If you thought an internationally renowned fashion writer would spend her spare time basking in the sun, sipping a martini and reading a magazine, you would be wrong.
She is, in fact, busily renovating her bathroom. And much to her own contentment, she has managed to squeeze in another coat of paint before my call.
The not-so-glamorous notion of bathroom renovations is far removed from what is usually associated with Traill-Nash. The witty fashion critic can often be found front-row at catwalk shows, scrawling notes that her followers will soon take as gospel.
The Perth-born writer recently returned from New York Fashion Week. In addition to the Big Apple, she has also covered fashion week here in Australia, neighbouring country New Zealand and several European cities including Milan, Berlin and Paris.

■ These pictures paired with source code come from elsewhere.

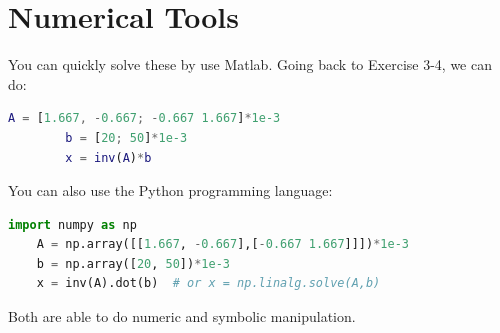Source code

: \documentclass{handout}
\begin{document}
\newpage
\pagebreak
\clearpage

\section{Numerical Tools}

You can quickly solve these by use Matlab. Going back to Exercise 3-4, we can do:

	\begin{lstlisting}[language=Matlab,frame=single]
		A = [1.667, -0.667; -0.667 1.667]*1e-3
		b = [20; 50]*1e-3
		x = inv(A)*b
	\end{lstlisting}

You can also use the Python programming language:

\begin{lstlisting}[language=Python,frame=single]
	import numpy as np
	A = np.array([[1.667, -0.667],[-0.667 1.667]]])*1e-3
	b = np.array([20, 50])*1e-3
	x = inv(A).dot(b)  # or x = np.linalg.solve(A,b)
\end{lstlisting}

Both are able to do numeric and symbolic manipulation.

%
%


\end{document}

The collector of vintage Yves Saint Laurent can still recall her first international fashion event: a Chanel couture show in Paris. Such an event would make most fashion enthusiasts weak at the knees. But, as Trail-Nash explained, even a Chanel show cannot guarantee a glamorous entrance into the world of fashion.

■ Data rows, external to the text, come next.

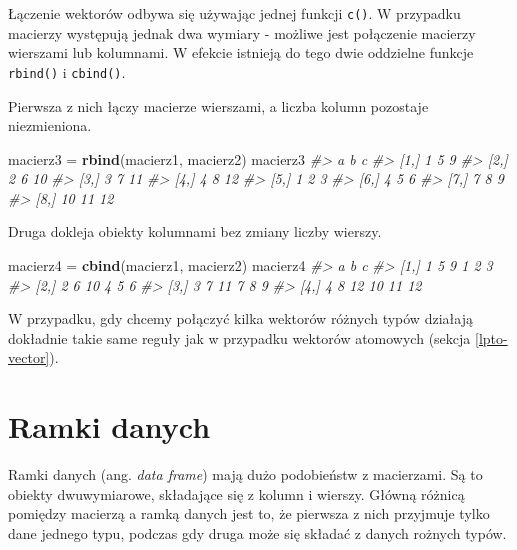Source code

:\documentclass[paper=6in:9in,pagesize=pdftex,headinclude=on,footinclude=on,10pt]{scrbook}
\makeatletter
\newenvironment{Shaded}{\begin{snugshade}}{\end{snugshade}}
\newcommand{\CommentTok}[1]{\textcolor[rgb]{0.56,0.35,0.01}{\textit{#1}}}
\newcommand{\KeywordTok}[1]{\textcolor[rgb]{0.13,0.29,0.53}{\textbf{#1}}}
\newcommand{\NormalTok}[1]{#1}
\newcommand{\StringTok}[1]{\textcolor[rgb]{0.31,0.60,0.02}{#1}}
\newenvironment{kframe}{%
\medskip{}
\setlength{\fboxsep}{.8em}
 \def\at@end@of@kframe{}%
 \ifinner\ifhmode%
  \def\at@end@of@kframe{\end{minipage}}%
  \begin{minipage}{\columnwidth}%
 \fi\fi%
 \def\FrameCommand##1{\hskip\@totalleftmargin \hskip-\fboxsep
 \colorbox{shadecolor}{##1}\hskip-\fboxsep
     \hskip-\linewidth \hskip-\@totalleftmargin \hskip\columnwidth}%
 \MakeFramed {\advance\hsize-\width
   \@totalleftmargin\z@ \linewidth\hsize
   \@setminipage}}%
 {\par\unskip\endMakeFramed%
 \at@end@of@kframe}
\newenvironment{rmdblock}[1]
  {
  \begin{itemize}
  \renewcommand{\labelitemi}{
    \raisebox{-.7\height}[0pt][0pt]{
      {\setkeys{Gin}{width=3em,keepaspectratio}\texttt{[image: images/\#1]}}
    }
  }
  \setlength{\fboxsep}{1em}
  \begin{kframe}
  \item
  }
  {
  \end{kframe}
  \end{itemize}
  }
\newenvironment{rmdinfo}
  {\begin{rmdblock}{compass}}
  {\end{rmdblock}}
\makeatother
\begin{document}
Łączenie wektorów odbywa się używając jednej funkcji \texttt{c()}.
W przypadku macierzy występują jednak dwa wymiary - możliwe jest połączenie macierzy wierszami lub kolumnami.
W efekcie istnieją do tego dwie oddzielne funkcje \texttt{rbind()} i \texttt{cbind()}.

Pierwsza z nich łączy macierze wierszami, a liczba kolumn pozostaje niezmieniona.

\begin{Shaded}
\begin{Highlighting}[]
\NormalTok{macierz3 =}\StringTok{ }\KeywordTok{rbind}\NormalTok{(macierz1, macierz2)}
\NormalTok{macierz3}
\CommentTok{#>       a  b  c}
\CommentTok{#> [1,]  1  5  9}
\CommentTok{#> [2,]  2  6 10}
\CommentTok{#> [3,]  3  7 11}
\CommentTok{#> [4,]  4  8 12}
\CommentTok{#> [5,]  1  2  3}
\CommentTok{#> [6,]  4  5  6}
\CommentTok{#> [7,]  7  8  9}
\CommentTok{#> [8,] 10 11 12}
\end{Highlighting}
\end{Shaded}

Druga dokleja obiekty kolumnami bez zmiany liczby wierszy.

\begin{Shaded}
\begin{Highlighting}[]
\NormalTok{macierz4 =}\StringTok{ }\KeywordTok{cbind}\NormalTok{(macierz1, macierz2)}
\NormalTok{macierz4}
\CommentTok{#>              a  b  c}
\CommentTok{#> [1,] 1 5  9  1  2  3}
\CommentTok{#> [2,] 2 6 10  4  5  6}
\CommentTok{#> [3,] 3 7 11  7  8  9}
\CommentTok{#> [4,] 4 8 12 10 11 12}
\end{Highlighting}
\end{Shaded}

\begin{rmdinfo}
\begin{rmdinfo}

W przypadku, gdy chcemy połączyć kilka wektorów różnych typów działają dokładnie takie same reguły jak w przypadku wektorów atomowych (sekcja \ref{lpto-vector}).

\end{rmdinfo}
\end{rmdinfo}

\hypertarget{df}{%
\section{Ramki danych}\label{df}}

Ramki danych (ang. \emph{data frame}) mają dużo podobieństw z macierzami.
Są to obiekty dwuwymiarowe, składające się z kolumn i wierszy.
Główną różnicą pomiędzy macierzą a ramką danych jest to, że pierwsza z nich przyjmuje tylko dane jednego typu, podczas gdy druga może się składać z danych rożnych typów.
\end{document}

‘I will say that it was very funny because the actual show was quite outside of Paris in this park and I had a taxi driver that left me at entirely the wrong area,’ she laughs.
‘It was raining, there was no one around … I hadn’t been to Paris for seven or eight years and it was my second day in town, and I was in the middle of nowhere in the rain. Luckily, a Chanel client drove past with her driver and recognised someone in heels and an umbrella and a trench coat in the middle of nowhere.’
Traill-Nash attended three seasons of couture while working as a Fashion Editor at The Sun-Herald. According to her, going to Paris was just as much about ‘brushing up’ on her French as it was about fashion.
Traill-Nash did not enter the world of journalism in the most conventional way. She began undertaking French and Theatre Studies at the University of Western Australia and it was then when she was in her mid-twenties that she decided to pursue a career in fashion writing. But Traill-Nash confesses she was still holding on to a separate aspiration.
‘I was really still trying to pursue a career as a jazz singer, that was my absolute passion and, look, it still is to be honest.’
For ten years, Traill-Nash lived what could be described as a double life. She worked as a sub-editor by day and moonlighted as a jazz singer and actress.
Her jazz outfit performed regular gigs and she also had a one-woman-show, which was later taken to the Edinburgh Festival – something she fondly describes as ‘one of the best times I’ve had’.
Traill-Nash packed her bags and moved to London at age 25. Her affair with jazz continued as she appeared at bars in Soho and featured in a Caryl Churchill jazz opera.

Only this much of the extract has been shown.